Le Château dans le ciel raconte l’histoire de Sheeta, une jeune fille qui possède un mystérieux pendentif, et de Pazu, un garçon apprenti mécanicien passionné d’aviation. Ensemble, ils partent à la recherche de Laputa, une cité flottante convoitée à la fois par des pirates de l’air et par l’armée. C’est un grand film d’aventure, mais aussi une œuvre fondatrice. Pour Laëtitia Scherier, on y trouve déjà les thèmes qui traverseront toute l’œuvre de Miyazaki : l’émerveillement devant la beauté du monde, l’importance de la nature, la préservation de l’environnement, la méfiance envers le pouvoir militaire, mais aussi envers la technologie lorsqu’elle est mise au service de la domination.
Même près de quarante ans après sa sortie, le film conserve une puissance intacte. Son animation traditionnelle, entièrement dessinée à la main, son imaginaire aérien, sa richesse visuelle et son absence de manichéisme continuent de le distinguer de nombreuses productions destinées au jeune public. Pour Laëtitia Scherier, Le Château dans le ciel reste « un vrai bijou », et même « clairement un chef-d’œuvre de l’animation ».

Naomi Kawase en avant-première avec L’Illusion de Yakushima
Les Lobis proposeront également en avant-première L’Illusion de Yakushima, nouveau film de Naomi Kawase. Le film suit Corry, une infirmière française installée au Japon, interprétée par Vicky Krieps. Formée à Paris, elle travaille comme coordinatrice de transplantation cardiaque pédiatrique dans un hôpital de Kobé. Elle accompagne des enfants en attente de greffe, ainsi que leurs familles, dans un pays où le don d’organes demeure un sujet délicat.
Le film aborde donc une question médicale, mais aussi culturelle et spirituelle. Laëtitia Scherier rappelle que le Japon entretient un rapport particulier au corps, à la mort et à la transmission, ce qui rend la question du don d’organes plus complexe encore.
À cette dimension professionnelle s’ajoute un récit intime. Le compagnon de Corry, photographe, disparaît sans explication. La jeune femme se trouve alors confrontée à l’absence dans deux dimensions de son existence : celle des enfants qu’elle accompagne à l’hôpital et celle de sa propre vie affective.
Naomi Kawase entrelace ainsi deux sujets : le don d’organes et le phénomène des personnes qui choisissent de disparaître volontairement. Laëtitia Scherier rapproche ce second motif de celui abordé récemment par le film français Les Enfants vont bien. Il s’agit d’une forme de deuil singulière, puisqu’elle naît non d’une mort, mais d’une disparition choisie.

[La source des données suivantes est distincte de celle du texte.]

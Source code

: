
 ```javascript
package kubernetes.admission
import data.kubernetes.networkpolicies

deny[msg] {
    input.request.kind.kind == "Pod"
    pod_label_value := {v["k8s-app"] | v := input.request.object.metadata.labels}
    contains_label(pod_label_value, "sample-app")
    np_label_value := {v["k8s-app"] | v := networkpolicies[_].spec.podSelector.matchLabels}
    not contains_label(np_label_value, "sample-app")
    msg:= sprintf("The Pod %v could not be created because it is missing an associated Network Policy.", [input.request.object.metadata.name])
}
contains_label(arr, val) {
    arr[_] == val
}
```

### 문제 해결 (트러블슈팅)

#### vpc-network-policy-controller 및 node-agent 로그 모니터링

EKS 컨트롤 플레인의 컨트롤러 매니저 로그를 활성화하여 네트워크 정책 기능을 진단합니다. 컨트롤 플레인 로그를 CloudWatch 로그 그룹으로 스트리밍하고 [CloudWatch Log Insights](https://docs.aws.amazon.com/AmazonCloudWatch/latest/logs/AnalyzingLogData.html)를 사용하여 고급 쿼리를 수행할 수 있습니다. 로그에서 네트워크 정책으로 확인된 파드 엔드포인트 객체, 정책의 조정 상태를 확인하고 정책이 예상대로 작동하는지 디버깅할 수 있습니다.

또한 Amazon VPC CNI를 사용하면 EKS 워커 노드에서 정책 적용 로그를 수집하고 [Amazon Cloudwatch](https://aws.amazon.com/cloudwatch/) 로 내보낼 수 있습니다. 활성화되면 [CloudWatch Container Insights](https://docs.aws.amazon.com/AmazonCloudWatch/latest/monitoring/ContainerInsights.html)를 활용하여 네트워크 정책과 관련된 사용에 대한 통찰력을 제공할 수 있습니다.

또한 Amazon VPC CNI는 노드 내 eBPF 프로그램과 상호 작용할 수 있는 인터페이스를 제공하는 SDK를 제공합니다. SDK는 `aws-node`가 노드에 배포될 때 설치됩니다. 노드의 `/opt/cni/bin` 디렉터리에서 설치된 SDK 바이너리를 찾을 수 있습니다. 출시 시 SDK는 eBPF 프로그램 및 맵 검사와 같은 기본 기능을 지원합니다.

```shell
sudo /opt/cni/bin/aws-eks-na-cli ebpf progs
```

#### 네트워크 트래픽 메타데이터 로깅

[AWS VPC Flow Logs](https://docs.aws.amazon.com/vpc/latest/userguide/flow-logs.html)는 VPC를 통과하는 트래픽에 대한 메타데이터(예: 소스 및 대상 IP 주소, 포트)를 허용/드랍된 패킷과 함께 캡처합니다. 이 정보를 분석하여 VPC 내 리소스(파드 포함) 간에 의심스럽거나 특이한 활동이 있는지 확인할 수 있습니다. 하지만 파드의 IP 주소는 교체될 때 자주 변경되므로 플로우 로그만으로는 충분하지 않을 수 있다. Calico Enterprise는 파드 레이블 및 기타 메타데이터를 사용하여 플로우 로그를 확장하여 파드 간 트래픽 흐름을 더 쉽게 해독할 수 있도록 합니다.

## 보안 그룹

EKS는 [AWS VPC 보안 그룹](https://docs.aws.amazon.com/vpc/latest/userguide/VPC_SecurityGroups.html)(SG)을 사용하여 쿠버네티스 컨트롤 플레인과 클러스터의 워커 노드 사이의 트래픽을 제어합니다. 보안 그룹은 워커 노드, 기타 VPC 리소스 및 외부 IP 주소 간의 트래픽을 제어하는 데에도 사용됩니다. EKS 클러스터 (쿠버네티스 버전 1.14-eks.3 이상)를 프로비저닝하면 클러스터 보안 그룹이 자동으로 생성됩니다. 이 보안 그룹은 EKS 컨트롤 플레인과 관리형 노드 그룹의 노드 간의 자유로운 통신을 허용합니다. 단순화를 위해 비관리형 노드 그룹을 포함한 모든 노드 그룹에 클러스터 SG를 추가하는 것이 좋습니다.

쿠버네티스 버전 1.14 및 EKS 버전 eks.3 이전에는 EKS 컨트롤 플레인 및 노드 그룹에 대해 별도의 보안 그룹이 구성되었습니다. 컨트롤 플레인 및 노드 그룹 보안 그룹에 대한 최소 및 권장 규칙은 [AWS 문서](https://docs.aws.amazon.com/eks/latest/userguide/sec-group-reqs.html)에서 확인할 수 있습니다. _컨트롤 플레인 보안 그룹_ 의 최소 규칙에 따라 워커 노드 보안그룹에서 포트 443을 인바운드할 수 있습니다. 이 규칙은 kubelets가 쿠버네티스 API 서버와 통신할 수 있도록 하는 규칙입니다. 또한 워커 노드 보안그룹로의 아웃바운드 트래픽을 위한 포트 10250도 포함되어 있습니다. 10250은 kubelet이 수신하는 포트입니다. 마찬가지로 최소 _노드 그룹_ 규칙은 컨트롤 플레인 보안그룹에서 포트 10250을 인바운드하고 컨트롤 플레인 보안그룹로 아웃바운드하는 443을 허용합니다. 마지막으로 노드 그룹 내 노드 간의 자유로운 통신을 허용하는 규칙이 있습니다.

Dans L’Illusion de Yakushima, cette absence devient le point de départ d’un voyage intérieur. Le film se déploie dans une relation forte à la nature, aux liens invisibles, à ce qui unit les vivants et les disparus. « Tout le film repose clairement sur l’interprétation de Vicky Krieps, que je trouve remarquable », souligne Laëtitia Scherier. Elle retient surtout la sincérité de l’actrice et la dimension sensorielle du film. « Ce que je retiens surtout du film, plus encore que l’aspect médical, c’est sa dimension sensorielle et spirituelle. C’est un film assez bouleversant. »
Bientôt une rétro autour des genres au cinéma
Laëtitia Scherier annonce enfin la préparation du cycle rétro de l’été. Ce rendez-vous de films de patrimoine revient pour la troisième année. La soirée d’ouverture est encore en cours de finalisation, mais elle devrait être consacrée à Retour vers le futur. Le choix répond à une tradition installée depuis le lancement du cycle : ouvrir avec un film accessible, capable de rassembler largement. La première année, Les Lobis avaient proposé Les Dents de la mer. L’an dernier, l’ouverture s’était faite avec La Cité de la peur. La suite de la programmation devrait explorer plusieurs familles de cinéma : le road movie, le drame intemporel, la comédie romantique, le film policier et le film historique.
Enfin, au bar des Lobis, le rendez-vous de la semaine aura lieu vendredi 12 juin, de 14h à 19h, avec la onzième permanence du Salon qui bouge. Comme à chaque édition, une invitée sera présente. Cette fois, il s’agira d’une personne du Houppier, tiers lieu éco-culturel situé à Blois.